From the data underneath, reproduce exactly the stretch that begins at the line with "- Higher memory usage for large codebases" and ends after the line with "- Less efficient for relationship queries".

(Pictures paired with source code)
_ _ _ _ _ _ _

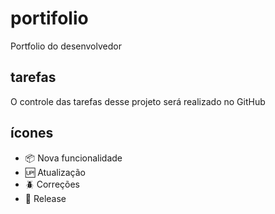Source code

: # portifolio

Portfolio do desenvolvedor

## tarefas

O controle das tarefas desse projeto será realizado no GitHub

## ícones

- :package: Nova funcionalidade
- :up: Atualização
- :beetle: Correções
- :checkered_flag: Release

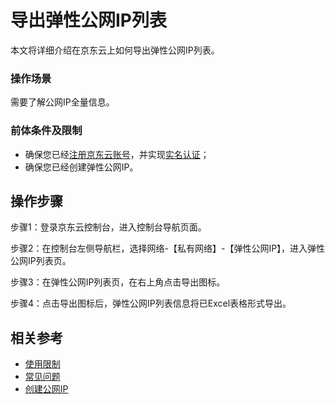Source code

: # 导出弹性公网IP列表

本文将详细介绍在京东云上如何导出弹性公网IP列表。


### 操作场景

需要了解公网IP全量信息。

### 前体条件及限制


- 确保您已经[注册京东云账号](https://user.jdcloud.com/register?returnUrl=https%3A%2F%2Fwww.jdcloud.com%2F)，并实现[实名认证](https://docs.jdcloud.com/cn/real-name-verification/introduction)；
- 确保您已经创建弹性公网IP。

## 操作步骤

步骤1：登录京东云控制台，进入控制台导航页面。

步骤2：在控制台左侧导航栏，选择网络-【私有网络】-【弹性公网IP】，进入弹性公网IP列表页。

步骤3：在弹性公网IP列表页，在右上角点击导出图标。

步骤4：点击导出图标后，弹性公网IP列表信息将已Excel表格形式导出。


## 相关参考

- [使用限制](../../Introduction/Restrictions.md)
- [常见问题](https://docs.jdcloud.com/cn/elastic-ip/faq)
- [创建公网IP](../Elastic-IP-Management/Create-Elastic-IP.md)
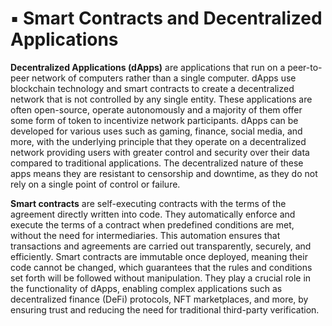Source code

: # ▪️ Smart Contracts and Decentralized Applications

**Decentralized Applications (dApps)** are applications that run on a peer-to-peer network of computers rather than a single computer. dApps use blockchain technology and smart contracts to create a decentralized network that is not controlled by any single entity. These applications are often open-source, operate autonomously and a majority of them offer some form of token to incentivize network participants. dApps can be developed for various uses such as gaming, finance, social media, and more, with the underlying principle that they operate on a decentralized network providing users with greater control and security over their data compared to traditional applications. The decentralized nature of these apps means they are resistant to censorship and downtime, as they do not rely on a single point of control or failure.

**Smart contracts** are self-executing contracts with the terms of the agreement directly written into code. They automatically enforce and execute the terms of a contract when predefined conditions are met, without the need for intermediaries. This automation ensures that transactions and agreements are carried out transparently, securely, and efficiently. Smart contracts are immutable once deployed, meaning their code cannot be changed, which guarantees that the rules and conditions set forth will be followed without manipulation. They play a crucial role in the functionality of dApps, enabling complex applications such as decentralized finance (DeFi) protocols, NFT marketplaces, and more, by ensuring trust and reducing the need for traditional third-party verification.
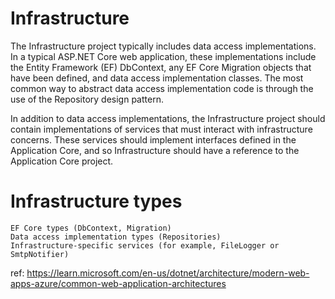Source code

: # Infrastructure
The Infrastructure project typically includes data access implementations. 
In a typical ASP.NET Core web application, these implementations include the 
Entity Framework (EF) DbContext, any EF Core Migration objects that have 
been defined, and data access implementation classes. The most common way to 
abstract data access implementation code is through the use of the Repository 
design pattern.

In addition to data access implementations, the Infrastructure project should 
contain implementations of services that must interact with infrastructure 
concerns. These services should implement interfaces defined in the Application Core, 
and so Infrastructure should have a reference to the Application Core project.

# Infrastructure types
	EF Core types (DbContext, Migration)
	Data access implementation types (Repositories)
	Infrastructure-specific services (for example, FileLogger or SmtpNotifier)

ref: 
https://learn.microsoft.com/en-us/dotnet/architecture/modern-web-apps-azure/common-web-application-architectures
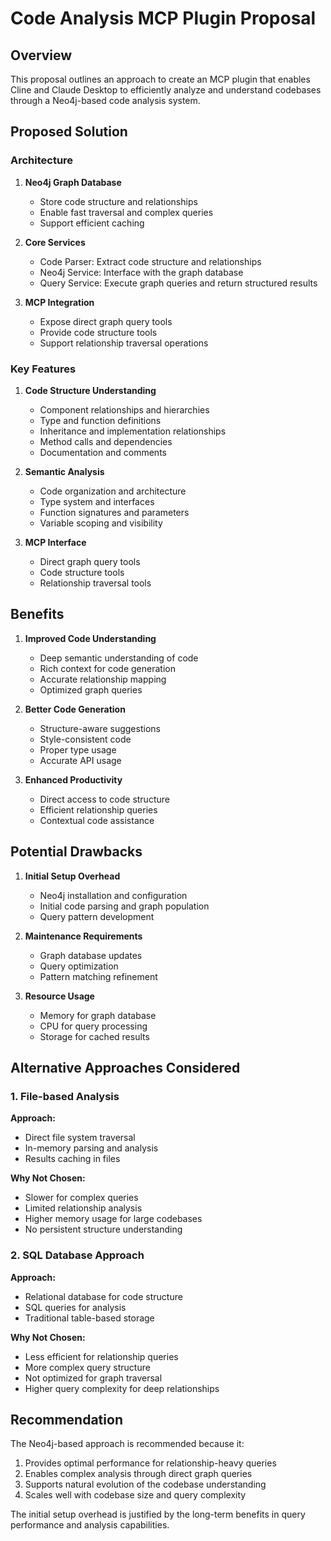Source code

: # Code Analysis MCP Plugin Proposal

## Overview

This proposal outlines an approach to create an MCP plugin that enables Cline and Claude Desktop to efficiently analyze and understand codebases through a Neo4j-based code analysis system.

## Proposed Solution

### Architecture

1. **Neo4j Graph Database**
   - Store code structure and relationships
   - Enable fast traversal and complex queries
   - Support efficient caching

2. **Core Services**
   - Code Parser: Extract code structure and relationships
   - Neo4j Service: Interface with the graph database
   - Query Service: Execute graph queries and return structured results

3. **MCP Integration**
   - Expose direct graph query tools
   - Provide code structure tools
   - Support relationship traversal operations

### Key Features

1. **Code Structure Understanding**
   - Component relationships and hierarchies
   - Type and function definitions
   - Inheritance and implementation relationships
   - Method calls and dependencies
   - Documentation and comments

2. **Semantic Analysis**
   - Code organization and architecture
   - Type system and interfaces
   - Function signatures and parameters
   - Variable scoping and visibility

3. **MCP Interface**
   - Direct graph query tools
   - Code structure tools
   - Relationship traversal tools

## Benefits

1. **Improved Code Understanding**
   - Deep semantic understanding of code
   - Rich context for code generation
   - Accurate relationship mapping
   - Optimized graph queries

2. **Better Code Generation**
   - Structure-aware suggestions
   - Style-consistent code
   - Proper type usage
   - Accurate API usage

3. **Enhanced Productivity**
   - Direct access to code structure
   - Efficient relationship queries
   - Contextual code assistance

## Potential Drawbacks

1. **Initial Setup Overhead**
   - Neo4j installation and configuration
   - Initial code parsing and graph population
   - Query pattern development

2. **Maintenance Requirements**
   - Graph database updates
   - Query optimization
   - Pattern matching refinement

3. **Resource Usage**
   - Memory for graph database
   - CPU for query processing
   - Storage for cached results

## Alternative Approaches Considered

### 1. File-based Analysis

**Approach:**
- Direct file system traversal
- In-memory parsing and analysis
- Results caching in files

**Why Not Chosen:**
- Slower for complex queries
- Limited relationship analysis
- Higher memory usage for large codebases
- No persistent structure understanding

### 2. SQL Database Approach

**Approach:**
- Relational database for code structure
- SQL queries for analysis
- Traditional table-based storage

**Why Not Chosen:**
- Less efficient for relationship queries
- More complex query structure
- Not optimized for graph traversal
- Higher query complexity for deep relationships

## Recommendation

The Neo4j-based approach is recommended because it:

1. Provides optimal performance for relationship-heavy queries
2. Enables complex analysis through direct graph queries
3. Supports natural evolution of the codebase understanding
4. Scales well with codebase size and query complexity

The initial setup overhead is justified by the long-term benefits in query performance and analysis capabilities.
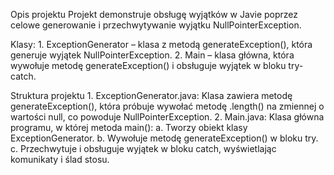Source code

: Opis projektu
    Projekt demonstruje obsługę wyjątków w Javie poprzez celowe generowanie i przechwytywanie wyjątku NullPointerException. 

Klasy:
    1. ExceptionGenerator – klasa z metodą generateException(), która generuje wyjątek NullPointerException.
    2. Main – klasa główna, która wywołuje metodę generateException() i obsługuje wyjątek w bloku try-catch.

Struktura projektu
    1. ExceptionGenerator.java:
        Klasa zawiera metodę generateException(), która próbuje wywołać metodę .length() na zmiennej o wartości null, co powoduje NullPointerException.
    2. Main.java:
        Klasa główna programu, w której metoda main():
        a. Tworzy obiekt klasy ExceptionGenerator.
        b. Wywołuje metodę generateException() w bloku try.
        c. Przechwytuje i obsługuje wyjątek w bloku catch, wyświetlając komunikaty i ślad stosu.
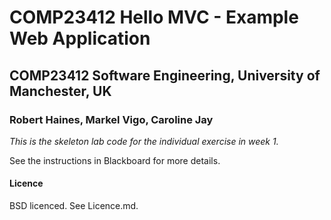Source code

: # COMP23412 Hello MVC - Example Web Application
## COMP23412 Software Engineering, University of Manchester, UK
### Robert Haines, Markel Vigo, Caroline Jay

*This is the skeleton lab code for the individual exercise in week 1.*

See the instructions in Blackboard for more details.

#### Licence

BSD licenced. See Licence.md.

_ _ _ _ _ _ _

Problem solution:
- Higher memory usage for large codebases
- No persistent structure understanding

### 2. SQL Database Approach

**Approach:**
- Relational database for code structure
- SQL queries for analysis
- Traditional table-based storage

**Why Not Chosen:**
- Less efficient for relationship queries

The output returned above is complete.